The New Zealand dollar’s worst drop since the global financial crisis may have bottomed out for now after tumbling dairy prices helped drive a 16 percent depreciation this year, according to CMC Markets.
The six-year low at 64.99 U.S. cents touched on July 16 looks to be the head of an inverse head-and-shoulders pattern, opening up the chances for a rebound to around 69.50 cents, said Ric Spooner, chief analyst at CMC Markets in Sydney. The 65-cent level has additional strength as a support because it completes a leg lower that’s symmetrical with the decline from April’s high to the June 5 low, he said.
“It’s been playing perfectly out of the chartist’s textbook in recent weeks, and often when markets get into that situation, they continue to behave in a very well-ordered fashion,” Spooner said. “The chart outlook suggests that kiwi is primed for a significant rally if it gets any bullish news -- or even if more bearish news fails to materialize.”
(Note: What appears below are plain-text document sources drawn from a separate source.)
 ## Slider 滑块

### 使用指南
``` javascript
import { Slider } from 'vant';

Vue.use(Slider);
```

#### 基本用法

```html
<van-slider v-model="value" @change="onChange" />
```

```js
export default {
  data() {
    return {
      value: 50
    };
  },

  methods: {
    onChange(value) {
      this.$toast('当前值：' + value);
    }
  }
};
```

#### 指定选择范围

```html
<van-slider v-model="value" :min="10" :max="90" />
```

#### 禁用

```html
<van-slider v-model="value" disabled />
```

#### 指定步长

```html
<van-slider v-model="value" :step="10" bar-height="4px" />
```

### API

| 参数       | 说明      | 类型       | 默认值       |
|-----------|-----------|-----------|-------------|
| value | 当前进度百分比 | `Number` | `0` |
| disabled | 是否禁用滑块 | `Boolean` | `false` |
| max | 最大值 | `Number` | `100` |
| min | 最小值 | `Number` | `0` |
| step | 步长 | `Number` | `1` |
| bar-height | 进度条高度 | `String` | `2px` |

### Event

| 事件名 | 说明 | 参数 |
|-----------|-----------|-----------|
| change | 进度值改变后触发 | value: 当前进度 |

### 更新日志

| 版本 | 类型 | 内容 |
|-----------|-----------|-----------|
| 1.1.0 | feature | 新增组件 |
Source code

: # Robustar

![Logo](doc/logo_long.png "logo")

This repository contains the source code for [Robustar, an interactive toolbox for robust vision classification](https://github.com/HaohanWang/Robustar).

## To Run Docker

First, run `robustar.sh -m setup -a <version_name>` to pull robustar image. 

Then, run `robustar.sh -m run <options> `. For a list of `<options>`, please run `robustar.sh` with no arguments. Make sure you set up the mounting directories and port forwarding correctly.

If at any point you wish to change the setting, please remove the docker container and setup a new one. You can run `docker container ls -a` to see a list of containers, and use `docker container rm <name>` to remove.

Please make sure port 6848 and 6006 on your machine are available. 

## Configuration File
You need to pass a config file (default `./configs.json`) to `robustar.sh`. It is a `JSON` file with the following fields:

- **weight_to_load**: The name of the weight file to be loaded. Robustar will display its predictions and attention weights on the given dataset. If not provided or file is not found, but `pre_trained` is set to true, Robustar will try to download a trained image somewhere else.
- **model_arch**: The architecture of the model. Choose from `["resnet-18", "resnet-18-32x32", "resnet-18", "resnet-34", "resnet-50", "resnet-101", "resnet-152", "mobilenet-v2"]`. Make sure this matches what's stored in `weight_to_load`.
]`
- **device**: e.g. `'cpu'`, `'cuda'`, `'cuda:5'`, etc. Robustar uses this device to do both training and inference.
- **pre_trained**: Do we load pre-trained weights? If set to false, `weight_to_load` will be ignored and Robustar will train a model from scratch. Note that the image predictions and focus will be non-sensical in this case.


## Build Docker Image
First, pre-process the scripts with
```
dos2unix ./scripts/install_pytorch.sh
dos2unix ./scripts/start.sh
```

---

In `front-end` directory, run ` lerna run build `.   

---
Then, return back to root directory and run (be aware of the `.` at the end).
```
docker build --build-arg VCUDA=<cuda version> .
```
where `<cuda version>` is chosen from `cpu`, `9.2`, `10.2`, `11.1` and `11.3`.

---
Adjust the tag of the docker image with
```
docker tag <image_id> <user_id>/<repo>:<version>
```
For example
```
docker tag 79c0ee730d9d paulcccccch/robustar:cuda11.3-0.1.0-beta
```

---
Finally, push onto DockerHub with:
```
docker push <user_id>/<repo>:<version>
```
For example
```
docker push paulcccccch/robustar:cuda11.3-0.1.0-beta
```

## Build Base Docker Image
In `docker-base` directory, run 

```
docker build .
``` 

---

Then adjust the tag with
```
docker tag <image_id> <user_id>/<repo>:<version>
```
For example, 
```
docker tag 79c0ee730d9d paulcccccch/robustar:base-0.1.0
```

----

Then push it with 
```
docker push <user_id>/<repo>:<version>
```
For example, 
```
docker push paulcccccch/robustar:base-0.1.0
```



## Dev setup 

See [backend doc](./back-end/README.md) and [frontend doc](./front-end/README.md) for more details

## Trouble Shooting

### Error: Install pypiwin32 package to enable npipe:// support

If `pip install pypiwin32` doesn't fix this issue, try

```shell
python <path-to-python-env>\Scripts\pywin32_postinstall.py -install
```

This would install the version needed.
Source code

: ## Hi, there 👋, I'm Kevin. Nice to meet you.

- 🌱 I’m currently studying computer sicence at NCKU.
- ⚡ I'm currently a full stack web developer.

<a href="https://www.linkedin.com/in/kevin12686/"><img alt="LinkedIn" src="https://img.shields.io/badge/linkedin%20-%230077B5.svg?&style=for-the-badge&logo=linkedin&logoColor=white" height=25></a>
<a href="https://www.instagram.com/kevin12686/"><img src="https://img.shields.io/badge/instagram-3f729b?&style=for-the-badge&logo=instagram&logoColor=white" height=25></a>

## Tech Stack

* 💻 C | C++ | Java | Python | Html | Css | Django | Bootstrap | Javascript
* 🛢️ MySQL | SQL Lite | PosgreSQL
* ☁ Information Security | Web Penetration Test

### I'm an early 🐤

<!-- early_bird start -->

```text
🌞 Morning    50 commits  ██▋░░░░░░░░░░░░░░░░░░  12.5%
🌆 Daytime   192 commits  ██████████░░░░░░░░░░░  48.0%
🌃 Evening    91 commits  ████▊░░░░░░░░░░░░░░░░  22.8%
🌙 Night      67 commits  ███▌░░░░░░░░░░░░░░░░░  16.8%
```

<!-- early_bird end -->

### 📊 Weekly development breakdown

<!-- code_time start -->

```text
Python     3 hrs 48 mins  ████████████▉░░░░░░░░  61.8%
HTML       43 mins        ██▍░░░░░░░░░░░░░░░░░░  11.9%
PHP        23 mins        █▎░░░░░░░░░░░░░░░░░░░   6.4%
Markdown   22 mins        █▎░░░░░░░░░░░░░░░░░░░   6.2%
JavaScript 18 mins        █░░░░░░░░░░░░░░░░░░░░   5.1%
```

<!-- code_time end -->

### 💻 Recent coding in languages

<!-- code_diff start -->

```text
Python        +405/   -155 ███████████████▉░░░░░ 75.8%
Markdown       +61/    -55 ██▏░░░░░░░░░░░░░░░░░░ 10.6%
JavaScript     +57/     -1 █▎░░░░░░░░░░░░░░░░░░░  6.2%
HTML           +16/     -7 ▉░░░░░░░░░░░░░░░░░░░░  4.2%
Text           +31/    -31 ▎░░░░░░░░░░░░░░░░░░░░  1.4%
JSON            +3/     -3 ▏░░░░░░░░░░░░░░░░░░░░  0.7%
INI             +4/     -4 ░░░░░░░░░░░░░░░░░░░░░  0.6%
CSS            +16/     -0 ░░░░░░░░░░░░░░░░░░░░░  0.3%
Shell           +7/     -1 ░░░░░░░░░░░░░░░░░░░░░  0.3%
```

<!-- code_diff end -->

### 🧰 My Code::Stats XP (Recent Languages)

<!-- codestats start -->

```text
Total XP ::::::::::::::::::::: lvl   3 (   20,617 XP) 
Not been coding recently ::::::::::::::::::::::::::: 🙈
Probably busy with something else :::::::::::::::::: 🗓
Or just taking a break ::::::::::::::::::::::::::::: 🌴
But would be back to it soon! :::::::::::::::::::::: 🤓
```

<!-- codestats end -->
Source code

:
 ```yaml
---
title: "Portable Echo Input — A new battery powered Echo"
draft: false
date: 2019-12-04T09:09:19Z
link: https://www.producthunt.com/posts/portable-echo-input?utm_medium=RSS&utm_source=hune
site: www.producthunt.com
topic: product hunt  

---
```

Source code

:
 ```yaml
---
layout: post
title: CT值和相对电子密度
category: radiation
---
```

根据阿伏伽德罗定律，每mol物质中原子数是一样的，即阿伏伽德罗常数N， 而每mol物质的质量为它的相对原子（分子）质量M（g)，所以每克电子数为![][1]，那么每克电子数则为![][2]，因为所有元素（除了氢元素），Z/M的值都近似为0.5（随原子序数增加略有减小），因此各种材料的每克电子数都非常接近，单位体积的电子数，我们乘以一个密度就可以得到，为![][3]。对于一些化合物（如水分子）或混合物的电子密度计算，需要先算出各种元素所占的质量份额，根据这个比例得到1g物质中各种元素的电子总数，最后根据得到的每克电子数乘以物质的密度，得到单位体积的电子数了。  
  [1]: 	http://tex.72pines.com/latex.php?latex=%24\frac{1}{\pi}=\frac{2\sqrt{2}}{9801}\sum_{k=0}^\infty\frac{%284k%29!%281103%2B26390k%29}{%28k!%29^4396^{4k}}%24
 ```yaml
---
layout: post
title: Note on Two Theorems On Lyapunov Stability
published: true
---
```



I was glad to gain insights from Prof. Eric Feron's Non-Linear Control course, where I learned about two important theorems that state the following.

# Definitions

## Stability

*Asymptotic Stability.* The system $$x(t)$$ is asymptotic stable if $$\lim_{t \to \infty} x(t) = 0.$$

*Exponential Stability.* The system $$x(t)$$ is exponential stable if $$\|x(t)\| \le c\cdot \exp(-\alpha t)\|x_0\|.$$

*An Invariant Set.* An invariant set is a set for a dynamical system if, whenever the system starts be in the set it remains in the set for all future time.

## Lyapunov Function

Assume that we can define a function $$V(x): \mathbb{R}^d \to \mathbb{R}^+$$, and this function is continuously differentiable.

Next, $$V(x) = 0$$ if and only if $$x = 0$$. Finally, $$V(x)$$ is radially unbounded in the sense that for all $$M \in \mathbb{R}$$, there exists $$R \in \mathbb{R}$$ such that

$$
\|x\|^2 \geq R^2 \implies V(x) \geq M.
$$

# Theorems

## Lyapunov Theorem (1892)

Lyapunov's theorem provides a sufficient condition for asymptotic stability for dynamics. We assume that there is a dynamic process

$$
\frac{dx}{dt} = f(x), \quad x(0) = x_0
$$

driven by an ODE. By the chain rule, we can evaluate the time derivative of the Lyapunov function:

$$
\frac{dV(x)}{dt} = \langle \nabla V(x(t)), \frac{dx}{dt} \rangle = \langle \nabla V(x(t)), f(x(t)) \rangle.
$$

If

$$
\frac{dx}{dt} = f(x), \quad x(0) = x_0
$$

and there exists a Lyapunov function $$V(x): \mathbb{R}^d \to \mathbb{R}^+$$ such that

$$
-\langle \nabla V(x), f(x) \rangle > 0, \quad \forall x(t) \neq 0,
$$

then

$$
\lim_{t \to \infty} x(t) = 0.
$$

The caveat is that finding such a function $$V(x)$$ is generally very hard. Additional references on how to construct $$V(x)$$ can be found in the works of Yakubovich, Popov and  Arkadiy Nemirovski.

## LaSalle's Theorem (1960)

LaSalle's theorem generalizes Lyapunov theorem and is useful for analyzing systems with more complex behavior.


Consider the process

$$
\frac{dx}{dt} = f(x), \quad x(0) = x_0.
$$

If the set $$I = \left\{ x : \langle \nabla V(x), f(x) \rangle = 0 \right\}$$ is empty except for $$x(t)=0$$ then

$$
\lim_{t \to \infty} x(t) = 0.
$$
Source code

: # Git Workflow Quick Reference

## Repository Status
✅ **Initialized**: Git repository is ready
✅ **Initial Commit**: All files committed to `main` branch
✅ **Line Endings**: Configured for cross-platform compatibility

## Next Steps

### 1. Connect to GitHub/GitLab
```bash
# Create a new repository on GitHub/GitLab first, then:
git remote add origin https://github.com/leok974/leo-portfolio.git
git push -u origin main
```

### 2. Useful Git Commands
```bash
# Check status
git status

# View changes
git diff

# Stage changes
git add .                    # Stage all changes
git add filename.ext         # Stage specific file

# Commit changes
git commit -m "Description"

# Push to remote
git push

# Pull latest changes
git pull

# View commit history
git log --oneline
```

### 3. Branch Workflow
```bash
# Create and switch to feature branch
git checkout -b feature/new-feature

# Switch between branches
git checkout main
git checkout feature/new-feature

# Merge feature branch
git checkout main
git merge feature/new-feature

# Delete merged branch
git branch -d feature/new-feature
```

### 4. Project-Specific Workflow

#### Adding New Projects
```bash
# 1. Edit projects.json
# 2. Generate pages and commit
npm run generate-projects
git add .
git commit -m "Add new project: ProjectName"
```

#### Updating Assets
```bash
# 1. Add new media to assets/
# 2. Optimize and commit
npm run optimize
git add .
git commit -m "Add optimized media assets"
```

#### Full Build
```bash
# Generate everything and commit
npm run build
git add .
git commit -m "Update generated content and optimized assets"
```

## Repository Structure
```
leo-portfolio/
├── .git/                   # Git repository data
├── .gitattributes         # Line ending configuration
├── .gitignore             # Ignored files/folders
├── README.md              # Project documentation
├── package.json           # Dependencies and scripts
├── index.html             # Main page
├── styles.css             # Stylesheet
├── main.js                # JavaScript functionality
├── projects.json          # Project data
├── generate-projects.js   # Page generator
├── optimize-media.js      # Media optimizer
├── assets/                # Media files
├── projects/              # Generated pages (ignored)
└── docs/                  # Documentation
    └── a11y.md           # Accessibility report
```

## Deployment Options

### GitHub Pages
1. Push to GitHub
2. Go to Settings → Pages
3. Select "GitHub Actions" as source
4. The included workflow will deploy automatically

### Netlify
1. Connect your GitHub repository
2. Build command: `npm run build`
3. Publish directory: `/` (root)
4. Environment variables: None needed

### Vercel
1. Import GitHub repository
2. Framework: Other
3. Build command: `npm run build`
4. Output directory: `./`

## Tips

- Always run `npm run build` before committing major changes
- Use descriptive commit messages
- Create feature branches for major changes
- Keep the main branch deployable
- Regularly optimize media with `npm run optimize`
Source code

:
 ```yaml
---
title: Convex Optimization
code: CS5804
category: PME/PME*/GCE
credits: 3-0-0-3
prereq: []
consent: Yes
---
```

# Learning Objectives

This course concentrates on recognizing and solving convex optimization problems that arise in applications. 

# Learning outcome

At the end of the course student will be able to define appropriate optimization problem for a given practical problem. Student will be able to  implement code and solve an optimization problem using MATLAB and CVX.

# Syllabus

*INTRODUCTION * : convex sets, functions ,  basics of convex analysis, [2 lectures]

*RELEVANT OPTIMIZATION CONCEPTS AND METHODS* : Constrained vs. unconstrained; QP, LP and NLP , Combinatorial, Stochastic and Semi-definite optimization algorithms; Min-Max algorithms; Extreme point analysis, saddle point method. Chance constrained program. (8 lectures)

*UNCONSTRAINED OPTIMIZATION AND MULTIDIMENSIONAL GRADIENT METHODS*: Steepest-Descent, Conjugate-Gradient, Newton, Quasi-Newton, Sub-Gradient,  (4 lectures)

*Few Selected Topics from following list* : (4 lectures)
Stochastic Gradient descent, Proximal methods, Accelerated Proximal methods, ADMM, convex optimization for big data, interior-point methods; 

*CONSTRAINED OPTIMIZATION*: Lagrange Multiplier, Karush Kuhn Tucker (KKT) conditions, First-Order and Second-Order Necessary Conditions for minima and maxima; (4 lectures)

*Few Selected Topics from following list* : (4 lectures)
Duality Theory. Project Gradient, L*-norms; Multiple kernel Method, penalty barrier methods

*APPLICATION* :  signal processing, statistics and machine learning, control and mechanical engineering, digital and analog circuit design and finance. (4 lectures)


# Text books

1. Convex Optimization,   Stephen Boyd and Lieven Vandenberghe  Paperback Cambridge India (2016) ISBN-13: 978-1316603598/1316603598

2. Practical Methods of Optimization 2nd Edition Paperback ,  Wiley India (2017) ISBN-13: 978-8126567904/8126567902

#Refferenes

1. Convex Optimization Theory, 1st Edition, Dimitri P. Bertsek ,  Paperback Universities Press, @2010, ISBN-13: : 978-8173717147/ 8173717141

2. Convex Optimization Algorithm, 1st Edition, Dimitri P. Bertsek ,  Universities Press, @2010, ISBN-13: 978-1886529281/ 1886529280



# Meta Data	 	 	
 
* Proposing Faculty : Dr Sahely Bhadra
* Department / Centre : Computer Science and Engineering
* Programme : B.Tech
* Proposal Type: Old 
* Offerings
The kiwi dollar bought 65.63 cents as of 10:22 a.m. Tuesday in Tokyo, down 16 percent from 77.97 cents on Dec. 31, the biggest decline among developed-market currencies.
If the currency gathers enough momentum to push above the June 5 low of 70.25 cents, there’s the potential for an unwind of the entire drop from 77.44 cents since April, he said.
New Zealand’s kiwi dollar plunged as much as 26 percent since it reached a three-year high of 88.36 cents in July of last year, the steepest drop since a 40 percent tumble in the 12 months to March 2009.
The nation’s Reserve Bank cut its benchmark interest rate in June and July and signaled more cuts are likely as tumbling dairy prices slow the economy. Governor Graeme Wheeler said last month “a more substantial” weakening in the currency is necessary.
GlobalDairyTrade holds an auction Tuesday, as the average price across products has slid 38 percent from this year’s peak in March. New Zealand supplies about two-thirds of all whole milk powder exported internationally.
CMC’s Spooner says Wheeler is likely to get the currency declines he is seeking in the longer term, with the expected technical rally vulnerable to a reversal because of the economy’s fundamental weakness.
“If this does turn out to be a bottom, I’d see it as temporary,” he said.